## THE PROBLEM
A word-for-word copy of the entries is the goal; leave out the pictures.

## RECORDS FOR THE EXERCISE
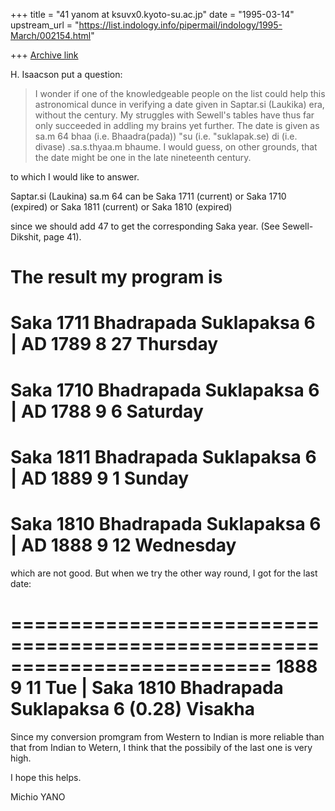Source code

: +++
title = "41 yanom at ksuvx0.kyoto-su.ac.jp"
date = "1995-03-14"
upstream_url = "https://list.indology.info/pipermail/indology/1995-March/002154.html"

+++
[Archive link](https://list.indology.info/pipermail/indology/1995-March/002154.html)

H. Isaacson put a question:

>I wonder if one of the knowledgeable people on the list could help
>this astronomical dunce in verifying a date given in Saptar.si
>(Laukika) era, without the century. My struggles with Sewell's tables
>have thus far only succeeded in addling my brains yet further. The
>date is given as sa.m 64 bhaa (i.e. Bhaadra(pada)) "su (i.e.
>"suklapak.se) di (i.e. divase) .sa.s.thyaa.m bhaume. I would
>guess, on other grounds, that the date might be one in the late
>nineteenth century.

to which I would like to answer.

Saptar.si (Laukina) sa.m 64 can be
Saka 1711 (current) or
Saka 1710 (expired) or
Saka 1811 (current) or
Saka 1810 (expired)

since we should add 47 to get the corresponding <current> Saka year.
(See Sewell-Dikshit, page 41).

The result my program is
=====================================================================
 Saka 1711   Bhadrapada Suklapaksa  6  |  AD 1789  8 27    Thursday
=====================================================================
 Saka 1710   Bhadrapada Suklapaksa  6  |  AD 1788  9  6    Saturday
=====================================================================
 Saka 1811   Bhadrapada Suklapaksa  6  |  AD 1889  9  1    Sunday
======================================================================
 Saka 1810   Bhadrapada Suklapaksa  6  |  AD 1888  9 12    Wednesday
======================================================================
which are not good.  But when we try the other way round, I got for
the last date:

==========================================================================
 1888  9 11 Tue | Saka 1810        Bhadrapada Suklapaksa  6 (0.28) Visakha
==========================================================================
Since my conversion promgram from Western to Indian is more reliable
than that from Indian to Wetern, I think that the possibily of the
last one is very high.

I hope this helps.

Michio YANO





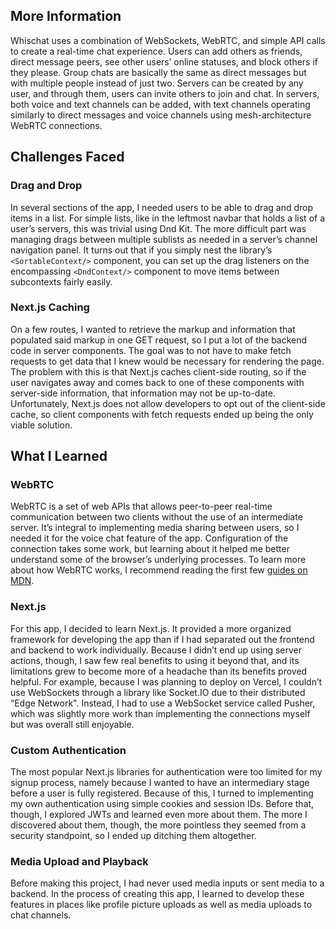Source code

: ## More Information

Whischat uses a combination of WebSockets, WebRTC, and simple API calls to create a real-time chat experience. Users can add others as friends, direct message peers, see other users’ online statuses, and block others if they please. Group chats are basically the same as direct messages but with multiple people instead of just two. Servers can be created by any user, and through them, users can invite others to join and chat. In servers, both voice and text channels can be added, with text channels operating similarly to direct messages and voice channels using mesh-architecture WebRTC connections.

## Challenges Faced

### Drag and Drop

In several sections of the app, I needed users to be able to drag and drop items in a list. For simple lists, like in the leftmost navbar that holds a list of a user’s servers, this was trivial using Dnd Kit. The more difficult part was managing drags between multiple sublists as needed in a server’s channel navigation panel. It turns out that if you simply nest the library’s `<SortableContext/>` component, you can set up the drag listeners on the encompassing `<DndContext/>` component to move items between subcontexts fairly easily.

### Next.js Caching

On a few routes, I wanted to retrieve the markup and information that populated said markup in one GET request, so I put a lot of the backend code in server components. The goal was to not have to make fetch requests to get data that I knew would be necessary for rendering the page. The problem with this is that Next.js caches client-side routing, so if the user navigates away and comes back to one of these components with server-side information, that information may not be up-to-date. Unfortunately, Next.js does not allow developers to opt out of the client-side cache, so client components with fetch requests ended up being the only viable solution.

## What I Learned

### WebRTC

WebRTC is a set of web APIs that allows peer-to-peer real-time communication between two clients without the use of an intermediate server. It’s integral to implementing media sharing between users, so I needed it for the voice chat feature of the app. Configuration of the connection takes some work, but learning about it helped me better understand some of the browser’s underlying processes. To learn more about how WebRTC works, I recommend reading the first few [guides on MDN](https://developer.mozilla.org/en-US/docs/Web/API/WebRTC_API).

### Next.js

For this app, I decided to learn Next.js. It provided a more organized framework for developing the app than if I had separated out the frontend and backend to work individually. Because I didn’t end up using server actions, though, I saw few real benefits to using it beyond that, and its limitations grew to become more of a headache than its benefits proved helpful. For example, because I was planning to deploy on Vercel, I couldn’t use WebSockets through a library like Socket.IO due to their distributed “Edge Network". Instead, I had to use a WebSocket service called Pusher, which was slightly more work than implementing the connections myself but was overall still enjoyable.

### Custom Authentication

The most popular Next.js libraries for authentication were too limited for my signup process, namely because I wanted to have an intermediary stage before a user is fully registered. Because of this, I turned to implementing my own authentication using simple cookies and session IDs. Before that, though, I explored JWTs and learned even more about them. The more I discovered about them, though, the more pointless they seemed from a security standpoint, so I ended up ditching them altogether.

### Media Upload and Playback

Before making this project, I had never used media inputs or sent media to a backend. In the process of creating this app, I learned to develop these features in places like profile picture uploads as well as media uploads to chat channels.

## RESPONSE BOX
Source code

: +++
title = "41 yanom at ksuvx0.kyoto-su.ac.jp"
date = "1995-03-14"
upstream_url = "https://list.indology.info/pipermail/indology/1995-March/002154.html"

+++
[Archive link](https://list.indology.info/pipermail/indology/1995-March/002154.html)

H. Isaacson put a question:

>I wonder if one of the knowledgeable people on the list could help
>this astronomical dunce in verifying a date given in Saptar.si
>(Laukika) era, without the century. My struggles with Sewell's tables
>have thus far only succeeded in addling my brains yet further. The
>date is given as sa.m 64 bhaa (i.e. Bhaadra(pada)) "su (i.e.
>"suklapak.se) di (i.e. divase) .sa.s.thyaa.m bhaume. I would
>guess, on other grounds, that the date might be one in the late
>nineteenth century.

to which I would like to answer.

Saptar.si (Laukina) sa.m 64 can be
Saka 1711 (current) or
Saka 1710 (expired) or
Saka 1811 (current) or
Saka 1810 (expired)

since we should add 47 to get the corresponding <current> Saka year.
(See Sewell-Dikshit, page 41).

The result my program is
=====================================================================
 Saka 1711   Bhadrapada Suklapaksa  6  |  AD 1789  8 27    Thursday
=====================================================================
 Saka 1710   Bhadrapada Suklapaksa  6  |  AD 1788  9  6    Saturday
=====================================================================
 Saka 1811   Bhadrapada Suklapaksa  6  |  AD 1889  9  1    Sunday
======================================================================
 Saka 1810   Bhadrapada Suklapaksa  6  |  AD 1888  9 12    Wednesday
======================================================================
which are not good.  But when we try the other way round, I got for
the last date:

==========================================================================
 1888  9 11 Tue | Saka 1810        Bhadrapada Suklapaksa  6 (0.28) Visakha
==========================================================================
Since my conversion promgram from Western to Indian is more reliable
than that from Indian to Wetern, I think that the possibily of the
last one is very high.

I hope this helps.

Michio YANO





Source code

: ## More Information

Whischat uses a combination of WebSockets, WebRTC, and simple API calls to create a real-time chat experience. Users can add others as friends, direct message peers, see other users’ online statuses, and block others if they please. Group chats are basically the same as direct messages but with multiple people instead of just two. Servers can be created by any user, and through them, users can invite others to join and chat. In servers, both voice and text channels can be added, with text channels operating similarly to direct messages and voice channels using mesh-architecture WebRTC connections.

## Challenges Faced

### Drag and Drop

In several sections of the app, I needed users to be able to drag and drop items in a list. For simple lists, like in the leftmost navbar that holds a list of a user’s servers, this was trivial using Dnd Kit. The more difficult part was managing drags between multiple sublists as needed in a server’s channel navigation panel. It turns out that if you simply nest the library’s `<SortableContext/>` component, you can set up the drag listeners on the encompassing `<DndContext/>` component to move items between subcontexts fairly easily.

### Next.js Caching

On a few routes, I wanted to retrieve the markup and information that populated said markup in one GET request, so I put a lot of the backend code in server components. The goal was to not have to make fetch requests to get data that I knew would be necessary for rendering the page. The problem with this is that Next.js caches client-side routing, so if the user navigates away and comes back to one of these components with server-side information, that information may not be up-to-date. Unfortunately, Next.js does not allow developers to opt out of the client-side cache, so client components with fetch requests ended up being the only viable solution.

## What I Learned

### WebRTC

WebRTC is a set of web APIs that allows peer-to-peer real-time communication between two clients without the use of an intermediate server. It’s integral to implementing media sharing between users, so I needed it for the voice chat feature of the app. Configuration of the connection takes some work, but learning about it helped me better understand some of the browser’s underlying processes. To learn more about how WebRTC works, I recommend reading the first few [guides on MDN](https://developer.mozilla.org/en-US/docs/Web/API/WebRTC_API).

### Next.js

For this app, I decided to learn Next.js. It provided a more organized framework for developing the app than if I had separated out the frontend and backend to work individually. Because I didn’t end up using server actions, though, I saw few real benefits to using it beyond that, and its limitations grew to become more of a headache than its benefits proved helpful. For example, because I was planning to deploy on Vercel, I couldn’t use WebSockets through a library like Socket.IO due to their distributed “Edge Network". Instead, I had to use a WebSocket service called Pusher, which was slightly more work than implementing the connections myself but was overall still enjoyable.

### Custom Authentication

The most popular Next.js libraries for authentication were too limited for my signup process, namely because I wanted to have an intermediary stage before a user is fully registered. Because of this, I turned to implementing my own authentication using simple cookies and session IDs. Before that, though, I explored JWTs and learned even more about them. The more I discovered about them, though, the more pointless they seemed from a security standpoint, so I ended up ditching them altogether.

### Media Upload and Playback

Before making this project, I had never used media inputs or sent media to a backend. In the process of creating this app, I learned to develop these features in places like profile picture uploads as well as media uploads to chat channels.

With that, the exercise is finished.